Google & Amazon Databases Print
Written by Administrator   

Tags: databases | map/reduce

Before anybody get excited about map/reduce based database systems, it's important to understand their limitations.

For those unfamiliar with the technology, map/reduce is a technique pioneered by Google to exploit parallelism across a large number of potentially unreliable servers. A problem is first broken down in a finite number of independent tasks (the map phase), which are parceled out to different servers for execution. The individual results are then integrated (the reduce phase) and a single answer returned. The reduce phase also restarts any failed tasks.

Both Google (BigTable) and Amazon (SimpleDB) have built what they call databases on map/reduce.

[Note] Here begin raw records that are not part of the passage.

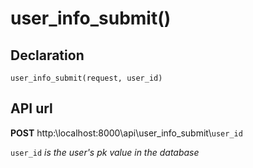# user_info_submit()
## Declaration
`user_info_submit(request, user_id)`

## API url
**POST** http:\\localhost:8000\api\user_info_submit\\`user_id`

`user_id` *is the user's pk value in the database*
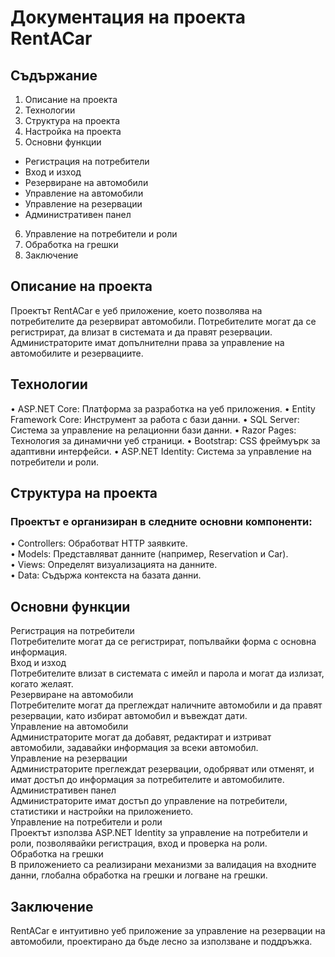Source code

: # Документация на проекта RentACar

## Съдържание
1.	Описание на проекта
2.	Технологии
3.	Структура на проекта
4.	Настройка на проекта
5.	Основни функции
- Регистрация на потребители
- Вход и изход
- Резервиране на автомобили
- Управление на автомобили
- Управление на резервации
- Административен панел  
6.	Управление на потребители и роли
7.	Обработка на грешки
8.	Заключение
## Описание на проекта
Проектът RentACar е уеб приложение, което позволява на потребителите да резервират автомобили. Потребителите могат да се регистрират, да влизат в системата и да правят резервации. Администраторите имат допълнителни права за управление на автомобилите и резервациите.
## Технологии
•	ASP.NET Core: Платформа за разработка на уеб приложения.
•	Entity Framework Core: Инструмент за работа с бази данни.
•	SQL Server: Система за управление на релационни бази данни.
•	Razor Pages: Технология за динамични уеб страници.
•	Bootstrap: CSS фреймуърк за адаптивни интерфейси.
•	ASP.NET Identity: Система за управление на потребители и роли.
## Структура на проекта
### Проектът е организиран в следните основни компоненти:  
•	Controllers: Обработват HTTP заявките.  
•	Models: Представляват данните (например, Reservation и Car).  
•	Views: Определят визуализацията на данните.  
•	Data: Съдържа контекста на базата данни.  
## Основни функции
Регистрация на потребители  
Потребителите могат да се регистрират, попълвайки форма с основна информация.  
Вход и изход  
Потребителите влизат в системата с имейл и парола и могат да излизат, когато желаят.  
Резервиране на автомобили  
Потребителите могат да преглеждат наличните автомобили и да правят резервации, като избират автомобил и въвеждат дати.  
Управление на автомобили  
Администраторите могат да добавят, редактират и изтриват автомобили, задавайки информация за всеки автомобил.  
Управление на резервации  
Администраторите преглеждат резервации, одобряват или отменят, и имат достъп до информация за потребителите и автомобилите.  
Административен панел  
Администраторите имат достъп до управление на потребители, статистики и настройки на приложението.  
Управление на потребители и роли  
Проектът използва ASP.NET Identity за управление на потребители и роли, позволявайки регистрация, вход и проверка на роли.  
Обработка на грешки  
В приложението са реализирани механизми за валидация на входните данни, глобална обработка на грешки и логване на грешки.  
## Заключение
RentACar е интуитивно уеб приложение за управление на резервации на автомобили, проектирано да бъде лесно за използване и поддръжка.  

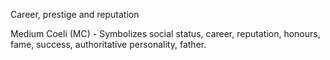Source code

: Career, prestige and reputation

Medium Coeli (MC) - Symbolizes social status, career, reputation, honours, fame, success, authoritative personality, father.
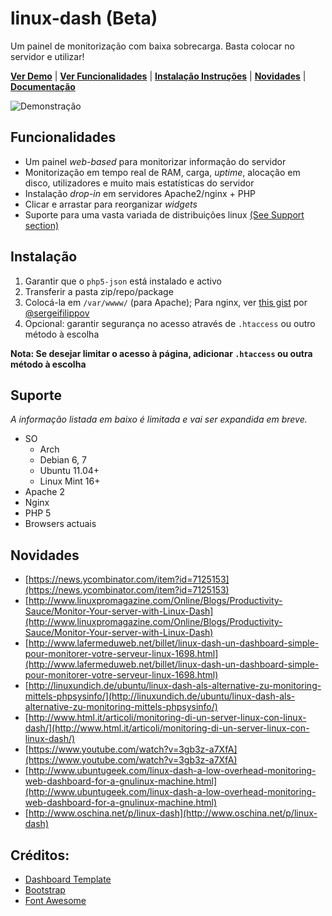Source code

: # linux-dash (Beta)

Um painel de monitorização com baixa sobrecarga. Basta colocar no servidor e utilizar!

[**Ver Demo**](http://afaq.dreamhosters.com/linux-dash/) | [**Ver Funcionalidades**](#features) | [**Instalação Instruções**](#installation) | [**Novidades**](https://github.com/afaqurk/linux-dash/news) | [**Documentação**](https://github.com/afaqurk/linux-dash/wiki)

![Demonstração](http://afaq.dreamhosters.com/linux-dash.PNG)

## Funcionalidades
* Um painel *web-based* para monitorizar informação do servidor
* Monitorização em tempo real de RAM, carga, *uptime*, alocação em disco, utilizadores e muito mais estatísticas do servidor
* Instalação *drop-in* em servidores Apache2/nginx + PHP
* Clicar e arrastar para reorganizar *widgets* 
* Suporte para uma vasta variada de distribuições linux [(See Support section)](#support)

## Instalação

1. Garantir que o `php5-json` está instalado e activo
2. Transferir a pasta zip/repo/package
3. Colocá-la em `/var/wwww/` (para Apache); Para nginx, ver [this gist](https://gist.github.com/sergeifilippov/8909839) por [@sergeifilippov](https://github.com/sergeifilippov)
4. Opcional: garantir segurança no acesso através de `.htaccess` ou outro método à escolha
 


**Nota: Se desejar limitar o acesso à página, adicionar `.htaccess`
ou outra método à escolha**

## Suporte

*A informação listada em baixo é limitada e vai ser expandida em breve.*

* SO
    * Arch
    * Debian 6, 7
    * Ubuntu 11.04+
    * Linux Mint 16+
* Apache 2
* Nginx
* PHP 5
* Browsers actuais

## Novidades
* [https://news.ycombinator.com/item?id=7125153](https://news.ycombinator.com/item?id=7125153)
* [http://www.linuxpromagazine.com/Online/Blogs/Productivity-Sauce/Monitor-Your-server-with-Linux-Dash](http://www.linuxpromagazine.com/Online/Blogs/Productivity-Sauce/Monitor-Your-server-with-Linux-Dash)
* [http://www.lafermeduweb.net/billet/linux-dash-un-dashboard-simple-pour-monitorer-votre-serveur-linux-1698.html](http://www.lafermeduweb.net/billet/linux-dash-un-dashboard-simple-pour-monitorer-votre-serveur-linux-1698.html)
* [http://linuxundich.de/ubuntu/linux-dash-als-alternative-zu-monitoring-mittels-phpsysinfo/](http://linuxundich.de/ubuntu/linux-dash-als-alternative-zu-monitoring-mittels-phpsysinfo/)
* [http://www.html.it/articoli/monitoring-di-un-server-linux-con-linux-dash/](http://www.html.it/articoli/monitoring-di-un-server-linux-con-linux-dash/)
* [https://www.youtube.com/watch?v=3gb3z-a7XfA](https://www.youtube.com/watch?v=3gb3z-a7XfA)
* [http://www.ubuntugeek.com/linux-dash-a-low-overhead-monitoring-web-dashboard-for-a-gnulinux-machine.html](http://www.ubuntugeek.com/linux-dash-a-low-overhead-monitoring-web-dashboard-for-a-gnulinux-machine.html)
* [http://www.oschina.net/p/linux-dash](http://www.oschina.net/p/linux-dash)

## Créditos:
* [Dashboard Template](http://www.egrappler.com/templatevamp-free-twitter-bootstrap-admin-template/)
* [Bootstrap](http://getbootstrap.com)
* [Font Awesome](http://fontawesome.io/)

The essential limitation of the technology that it is difficult, probably impossible, to support transactions since, after all, the various servers are independent. To compensate, both BigTable and SimpleDB use complex rows that are essentially self defining and support things like versions and repeating groups. Updates in both systems are atomic but operate on single rows. This is a data model that works very well for shopping carts and very poorly for almost everything else.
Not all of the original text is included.